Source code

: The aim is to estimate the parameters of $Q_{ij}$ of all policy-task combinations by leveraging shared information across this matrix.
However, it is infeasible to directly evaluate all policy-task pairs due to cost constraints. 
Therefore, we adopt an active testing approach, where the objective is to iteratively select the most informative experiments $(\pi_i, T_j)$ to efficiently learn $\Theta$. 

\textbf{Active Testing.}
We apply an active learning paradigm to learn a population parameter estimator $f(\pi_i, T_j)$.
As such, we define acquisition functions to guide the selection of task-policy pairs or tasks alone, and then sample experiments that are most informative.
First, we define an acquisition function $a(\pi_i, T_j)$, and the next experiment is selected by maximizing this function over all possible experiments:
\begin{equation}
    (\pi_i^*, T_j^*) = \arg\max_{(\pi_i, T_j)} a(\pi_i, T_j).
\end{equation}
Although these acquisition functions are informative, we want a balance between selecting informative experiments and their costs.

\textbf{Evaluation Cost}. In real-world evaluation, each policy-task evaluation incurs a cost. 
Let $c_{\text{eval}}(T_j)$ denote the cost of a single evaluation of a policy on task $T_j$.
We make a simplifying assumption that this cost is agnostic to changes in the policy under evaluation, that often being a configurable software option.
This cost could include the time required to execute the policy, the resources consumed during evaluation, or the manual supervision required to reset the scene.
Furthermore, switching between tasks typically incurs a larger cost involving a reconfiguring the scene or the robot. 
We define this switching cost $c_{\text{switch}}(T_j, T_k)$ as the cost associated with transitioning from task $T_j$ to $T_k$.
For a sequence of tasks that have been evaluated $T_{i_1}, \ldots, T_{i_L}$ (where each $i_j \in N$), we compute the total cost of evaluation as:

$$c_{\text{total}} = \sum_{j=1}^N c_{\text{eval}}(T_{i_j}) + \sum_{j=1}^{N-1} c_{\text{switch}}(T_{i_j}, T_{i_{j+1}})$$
# # #
[Task statement]:
I would like you to restate word for word the lines from the one with "We make a simplifying" through the last line of the material above, and only those.

[Answer to this problem]:
We make a simplifying assumption that this cost is agnostic to changes in the policy under evaluation, that often being a configurable software option.
This cost could include the time required to execute the policy, the resources consumed during evaluation, or the manual supervision required to reset the scene.
Furthermore, switching between tasks typically incurs a larger cost involving a reconfiguring the scene or the robot. 
We define this switching cost $c_{\text{switch}}(T_j, T_k)$ as the cost associated with transitioning from task $T_j$ to $T_k$.
For a sequence of tasks that have been evaluated $T_{i_1}, \ldots, T_{i_L}$ (where each $i_j \in N$), we compute the total cost of evaluation as:

$$c_{\text{total}} = \sum_{j=1}^N c_{\text{eval}}(T_{i_j}) + \sum_{j=1}^{N-1} c_{\text{switch}}(T_{i_j}, T_{i_{j+1}})$$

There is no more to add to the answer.